(Dataset entries)

== Segment start ==

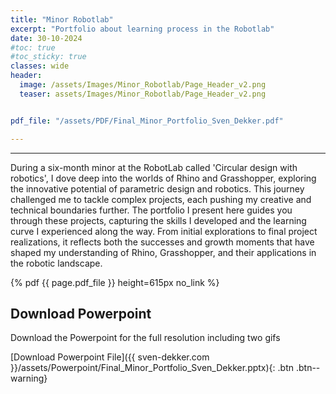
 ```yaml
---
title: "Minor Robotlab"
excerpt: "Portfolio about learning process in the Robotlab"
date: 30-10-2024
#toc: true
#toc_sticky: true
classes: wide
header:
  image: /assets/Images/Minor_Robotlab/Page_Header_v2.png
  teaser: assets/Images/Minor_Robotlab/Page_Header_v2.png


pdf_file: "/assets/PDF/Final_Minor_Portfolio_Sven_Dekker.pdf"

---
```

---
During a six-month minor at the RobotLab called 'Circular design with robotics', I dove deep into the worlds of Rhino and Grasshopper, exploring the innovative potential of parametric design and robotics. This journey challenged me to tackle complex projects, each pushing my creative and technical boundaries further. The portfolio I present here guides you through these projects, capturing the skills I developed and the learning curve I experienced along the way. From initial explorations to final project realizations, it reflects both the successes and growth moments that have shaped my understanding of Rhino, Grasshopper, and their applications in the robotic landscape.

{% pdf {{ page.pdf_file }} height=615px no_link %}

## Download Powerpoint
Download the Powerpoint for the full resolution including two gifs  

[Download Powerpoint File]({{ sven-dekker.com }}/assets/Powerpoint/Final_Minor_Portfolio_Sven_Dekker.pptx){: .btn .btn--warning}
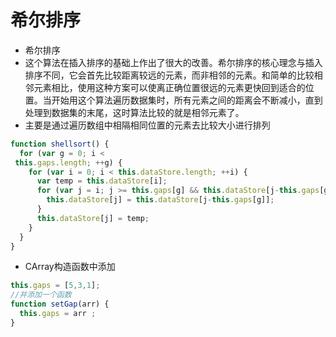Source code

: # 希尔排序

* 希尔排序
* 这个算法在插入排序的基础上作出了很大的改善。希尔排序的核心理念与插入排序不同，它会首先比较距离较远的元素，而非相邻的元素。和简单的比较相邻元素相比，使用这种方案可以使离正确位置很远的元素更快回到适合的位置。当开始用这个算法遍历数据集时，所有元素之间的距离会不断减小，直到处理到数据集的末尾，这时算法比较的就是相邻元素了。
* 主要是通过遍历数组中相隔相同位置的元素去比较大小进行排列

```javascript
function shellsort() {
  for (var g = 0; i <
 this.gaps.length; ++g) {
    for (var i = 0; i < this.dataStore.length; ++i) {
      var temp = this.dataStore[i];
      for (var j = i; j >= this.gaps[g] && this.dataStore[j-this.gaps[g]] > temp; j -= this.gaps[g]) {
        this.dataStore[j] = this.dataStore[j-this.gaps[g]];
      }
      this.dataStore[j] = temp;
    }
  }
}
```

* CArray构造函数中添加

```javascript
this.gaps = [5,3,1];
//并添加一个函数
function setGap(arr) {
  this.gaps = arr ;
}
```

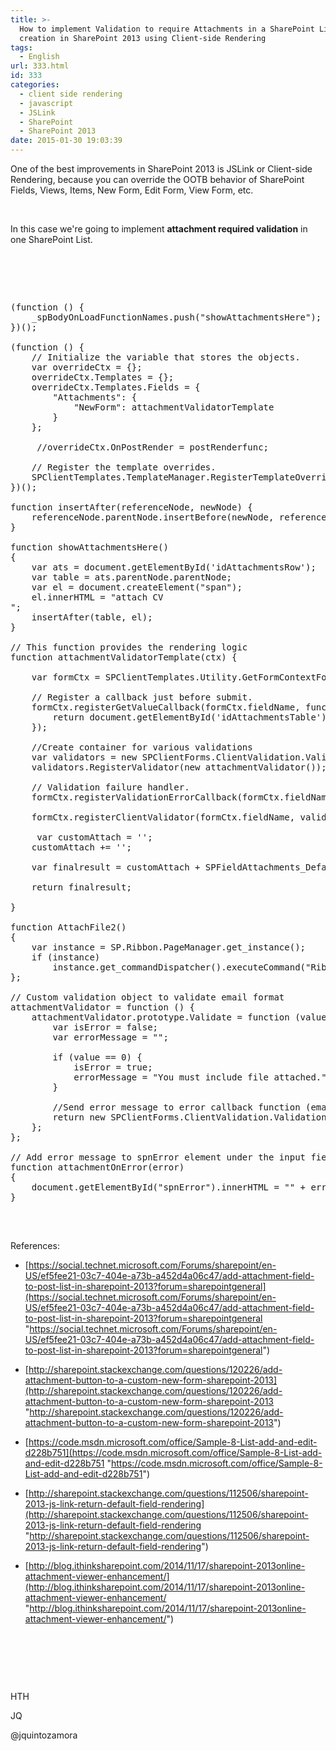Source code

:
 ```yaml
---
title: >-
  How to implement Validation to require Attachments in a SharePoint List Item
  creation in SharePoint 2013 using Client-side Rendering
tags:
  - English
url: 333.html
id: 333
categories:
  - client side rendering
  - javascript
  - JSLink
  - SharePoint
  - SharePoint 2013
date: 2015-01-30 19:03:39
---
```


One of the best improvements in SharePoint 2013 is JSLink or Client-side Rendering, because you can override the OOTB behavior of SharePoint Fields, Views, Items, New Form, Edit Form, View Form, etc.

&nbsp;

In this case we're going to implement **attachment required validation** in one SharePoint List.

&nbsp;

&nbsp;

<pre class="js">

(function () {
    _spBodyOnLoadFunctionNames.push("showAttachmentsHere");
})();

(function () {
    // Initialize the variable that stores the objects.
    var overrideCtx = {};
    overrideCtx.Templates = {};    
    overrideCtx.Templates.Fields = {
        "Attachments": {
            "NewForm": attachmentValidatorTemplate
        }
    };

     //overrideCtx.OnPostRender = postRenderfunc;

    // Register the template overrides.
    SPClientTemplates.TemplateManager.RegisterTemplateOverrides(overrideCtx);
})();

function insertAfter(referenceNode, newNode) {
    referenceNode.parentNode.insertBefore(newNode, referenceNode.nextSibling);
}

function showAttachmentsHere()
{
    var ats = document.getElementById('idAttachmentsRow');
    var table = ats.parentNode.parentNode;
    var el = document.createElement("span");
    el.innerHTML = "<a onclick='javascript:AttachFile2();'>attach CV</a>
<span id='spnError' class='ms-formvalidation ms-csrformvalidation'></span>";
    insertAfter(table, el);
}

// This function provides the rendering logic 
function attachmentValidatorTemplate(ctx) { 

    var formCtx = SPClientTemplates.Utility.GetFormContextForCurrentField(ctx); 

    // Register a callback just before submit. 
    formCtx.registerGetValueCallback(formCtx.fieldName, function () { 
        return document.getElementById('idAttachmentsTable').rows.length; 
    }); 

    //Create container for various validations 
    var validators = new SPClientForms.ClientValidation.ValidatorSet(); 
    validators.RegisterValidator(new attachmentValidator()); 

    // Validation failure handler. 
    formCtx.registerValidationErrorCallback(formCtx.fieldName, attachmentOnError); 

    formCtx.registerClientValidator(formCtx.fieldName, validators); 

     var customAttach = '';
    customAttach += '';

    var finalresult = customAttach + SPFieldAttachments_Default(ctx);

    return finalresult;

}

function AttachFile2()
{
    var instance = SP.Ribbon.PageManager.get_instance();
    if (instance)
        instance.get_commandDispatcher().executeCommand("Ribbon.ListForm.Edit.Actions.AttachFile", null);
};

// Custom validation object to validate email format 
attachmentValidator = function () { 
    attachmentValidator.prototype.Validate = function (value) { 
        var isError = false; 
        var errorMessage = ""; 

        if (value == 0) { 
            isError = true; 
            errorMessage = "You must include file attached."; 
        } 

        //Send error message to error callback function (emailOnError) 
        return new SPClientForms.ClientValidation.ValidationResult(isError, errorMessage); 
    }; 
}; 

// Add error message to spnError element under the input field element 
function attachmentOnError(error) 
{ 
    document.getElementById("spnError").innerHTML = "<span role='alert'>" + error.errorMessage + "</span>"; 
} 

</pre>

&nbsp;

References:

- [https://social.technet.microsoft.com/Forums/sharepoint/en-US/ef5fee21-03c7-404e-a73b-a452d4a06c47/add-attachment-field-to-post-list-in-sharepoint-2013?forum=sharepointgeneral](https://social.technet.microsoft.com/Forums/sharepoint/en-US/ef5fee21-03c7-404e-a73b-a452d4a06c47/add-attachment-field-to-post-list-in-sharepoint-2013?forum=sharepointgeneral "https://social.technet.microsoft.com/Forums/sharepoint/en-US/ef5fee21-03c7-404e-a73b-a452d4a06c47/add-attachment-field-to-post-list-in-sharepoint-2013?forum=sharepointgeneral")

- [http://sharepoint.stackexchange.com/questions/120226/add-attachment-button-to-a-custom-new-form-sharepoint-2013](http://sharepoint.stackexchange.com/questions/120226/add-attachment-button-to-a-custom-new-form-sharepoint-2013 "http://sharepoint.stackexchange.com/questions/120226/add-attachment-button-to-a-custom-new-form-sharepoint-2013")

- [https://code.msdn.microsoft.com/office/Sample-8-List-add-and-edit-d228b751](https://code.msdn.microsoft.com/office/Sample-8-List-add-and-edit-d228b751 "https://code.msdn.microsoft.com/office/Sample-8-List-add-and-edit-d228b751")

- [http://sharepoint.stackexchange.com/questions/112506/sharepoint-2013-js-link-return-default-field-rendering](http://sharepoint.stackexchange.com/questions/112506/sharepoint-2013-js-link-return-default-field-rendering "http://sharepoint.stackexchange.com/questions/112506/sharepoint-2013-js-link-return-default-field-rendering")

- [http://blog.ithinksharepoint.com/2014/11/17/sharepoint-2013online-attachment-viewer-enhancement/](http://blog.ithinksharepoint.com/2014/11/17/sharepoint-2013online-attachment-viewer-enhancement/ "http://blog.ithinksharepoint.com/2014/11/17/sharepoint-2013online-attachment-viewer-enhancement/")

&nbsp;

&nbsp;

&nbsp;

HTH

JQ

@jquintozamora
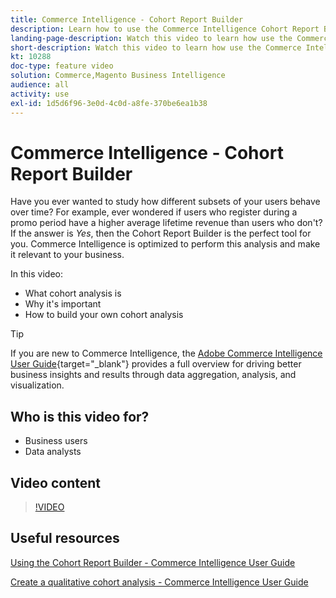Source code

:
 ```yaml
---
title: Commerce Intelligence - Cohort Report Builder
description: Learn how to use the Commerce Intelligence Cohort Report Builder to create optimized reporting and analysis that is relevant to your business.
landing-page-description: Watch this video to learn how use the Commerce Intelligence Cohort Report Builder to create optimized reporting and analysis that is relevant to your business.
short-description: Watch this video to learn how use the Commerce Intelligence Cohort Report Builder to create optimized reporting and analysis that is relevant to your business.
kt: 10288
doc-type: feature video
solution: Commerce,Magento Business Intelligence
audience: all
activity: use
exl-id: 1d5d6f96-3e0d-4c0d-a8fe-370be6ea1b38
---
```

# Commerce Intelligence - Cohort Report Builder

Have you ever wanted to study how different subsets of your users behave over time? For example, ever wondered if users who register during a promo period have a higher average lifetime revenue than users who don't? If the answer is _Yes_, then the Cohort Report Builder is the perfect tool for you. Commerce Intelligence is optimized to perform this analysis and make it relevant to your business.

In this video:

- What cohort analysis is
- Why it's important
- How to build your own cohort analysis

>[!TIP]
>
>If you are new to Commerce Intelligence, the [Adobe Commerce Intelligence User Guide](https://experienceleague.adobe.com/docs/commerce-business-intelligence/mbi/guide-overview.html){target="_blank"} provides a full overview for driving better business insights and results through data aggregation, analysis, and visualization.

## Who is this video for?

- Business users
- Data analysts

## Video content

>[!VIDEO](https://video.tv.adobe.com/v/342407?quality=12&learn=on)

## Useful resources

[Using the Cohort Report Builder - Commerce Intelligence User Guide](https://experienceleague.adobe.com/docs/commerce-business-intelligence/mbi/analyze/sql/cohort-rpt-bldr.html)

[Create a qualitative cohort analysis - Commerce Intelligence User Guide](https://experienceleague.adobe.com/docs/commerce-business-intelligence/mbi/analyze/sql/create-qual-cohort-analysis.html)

== Segment end ==

■ **Instructions for the task**: Pull every line with "implement" from the records.

■ **Exercise solution**:
  How to implement Validation to require Attachments in a SharePoint List Item
In this case we're going to implement **attachment required validation** in one SharePoint List.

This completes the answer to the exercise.